There's a reason classical languages are frequently replaced with vernacular languages or koines as cultures age -- literary/liturgical languages eventually tend to diverge so far from the spoken language that unless it's strictly enforced by a governmental authority (China being a prime example), the literary languages cease to be an effective means of communication. An example would be Charlemagne's huffing early in his reign about the "debasement" of Latin in 8th century France -- he was originally quite distraught over it, but by the end of his reign he had thrown in the towel, and the first legal documents in French appeared as two of his sons signed a treaty in vernacular Old French and Old High German in Strasbourg to oppose the third.

Eric:

/'prosesiz/ is not that egregious -- think about it. You've got three sibilants in close proximity. While it's definitely nonstandard, converting the schwa to a front vowel makes perfect sense as a hypercorrection in what, frankly, is a decidedly mushy word.

You've got three sibilants in close proximity

Now you'll probably get another thread started with people complaining that "close proximity" is a tautology.

By Chris Noble (not verified) on 01 Oct 2007 #permalink

me compltesly agree w/ u wen u say wot dos it matre 4 sentence be grammar correctly, for long as yor massage is spoken clearlee. me thing gramar nazi is bad as pincturation facist. u understand me prefectly cleerlee, know?

By Grammar Nazi (not verified) on 01 Oct 2007 #permalink

Dave Munger:

...minor errors, ones which don't impact the overall meaning, and while they might slow the reader down a bit, aren't a big problem.

Well, I really disagree with this. With all the stuff I need to read each day, if one item has grammatical errors that slow me down, I resent it. Unless reading it is mandatory, I may just drop it part way through and move on. Life is too short and too busy to allow the rude shortcomings of others to affect me in this manner.

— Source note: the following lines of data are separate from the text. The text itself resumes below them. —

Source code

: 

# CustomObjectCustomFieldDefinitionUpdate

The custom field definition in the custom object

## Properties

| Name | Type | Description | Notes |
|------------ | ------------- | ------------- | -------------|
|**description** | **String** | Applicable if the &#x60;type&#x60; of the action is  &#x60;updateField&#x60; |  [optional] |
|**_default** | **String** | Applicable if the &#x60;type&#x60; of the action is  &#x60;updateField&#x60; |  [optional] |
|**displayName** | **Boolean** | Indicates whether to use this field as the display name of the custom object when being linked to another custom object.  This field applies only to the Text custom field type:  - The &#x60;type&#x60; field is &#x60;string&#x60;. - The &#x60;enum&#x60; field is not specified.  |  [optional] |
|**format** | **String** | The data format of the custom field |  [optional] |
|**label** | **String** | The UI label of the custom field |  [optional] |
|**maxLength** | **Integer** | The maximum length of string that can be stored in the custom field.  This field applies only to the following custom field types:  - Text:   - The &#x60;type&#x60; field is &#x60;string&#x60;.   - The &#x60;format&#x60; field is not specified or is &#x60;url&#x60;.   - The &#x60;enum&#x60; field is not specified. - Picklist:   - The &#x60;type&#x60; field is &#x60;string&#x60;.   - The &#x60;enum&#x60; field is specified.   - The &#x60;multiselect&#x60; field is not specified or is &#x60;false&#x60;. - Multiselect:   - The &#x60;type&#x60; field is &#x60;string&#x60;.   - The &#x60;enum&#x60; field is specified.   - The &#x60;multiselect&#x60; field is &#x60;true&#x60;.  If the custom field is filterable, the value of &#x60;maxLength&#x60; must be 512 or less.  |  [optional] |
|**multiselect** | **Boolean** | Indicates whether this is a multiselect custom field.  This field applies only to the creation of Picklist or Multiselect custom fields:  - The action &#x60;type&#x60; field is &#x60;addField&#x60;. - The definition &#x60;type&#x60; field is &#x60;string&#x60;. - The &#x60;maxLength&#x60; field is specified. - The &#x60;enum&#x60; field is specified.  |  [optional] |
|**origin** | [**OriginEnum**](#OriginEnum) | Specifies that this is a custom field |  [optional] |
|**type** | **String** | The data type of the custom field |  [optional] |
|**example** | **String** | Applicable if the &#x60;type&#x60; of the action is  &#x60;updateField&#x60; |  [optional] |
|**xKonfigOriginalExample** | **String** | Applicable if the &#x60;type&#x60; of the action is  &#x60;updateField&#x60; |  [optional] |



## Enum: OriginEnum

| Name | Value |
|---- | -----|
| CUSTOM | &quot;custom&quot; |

Rude? Yes. If you can't take the time to learn to do it correctly (even to the extent of using a grammar/spell-checker), why should I be happy to "invest" more of my time than ought to be necessary to compensate?

Again, allowances should be made for genuine ESL issues.

By Scott Belyea (not verified) on 02 Oct 2007 #permalink

Sven @15: Just so you know, I privately judge people on the criteria on which they privately judge people.

As a reviewer, I have scored papers low (major revision) and made comments like "The English needs to be improved." This occurs when there are so many grammatical errors that I had trouble understanding. If there are only a few grammatical errors, I will point them out to the authors. Otherwise it is a huge waste of time.

There's nothing wrong with change. Regardless of its history, the word "data" (as it is used in everyday life as well as academic writing) has clearly evolved into a word that can be either plural or singular, like "moose" or "deer. This is natural language change at work.

When I wrote my PhD thesis, many years ago, the one and only grammar rule that I was officially told to follow is 'the word "data" is plural'.

Well, I thought that was stupid because obviously it isn't in many cases. But I didn't have to worry about it, because my field was mathematics and I didn't have any data.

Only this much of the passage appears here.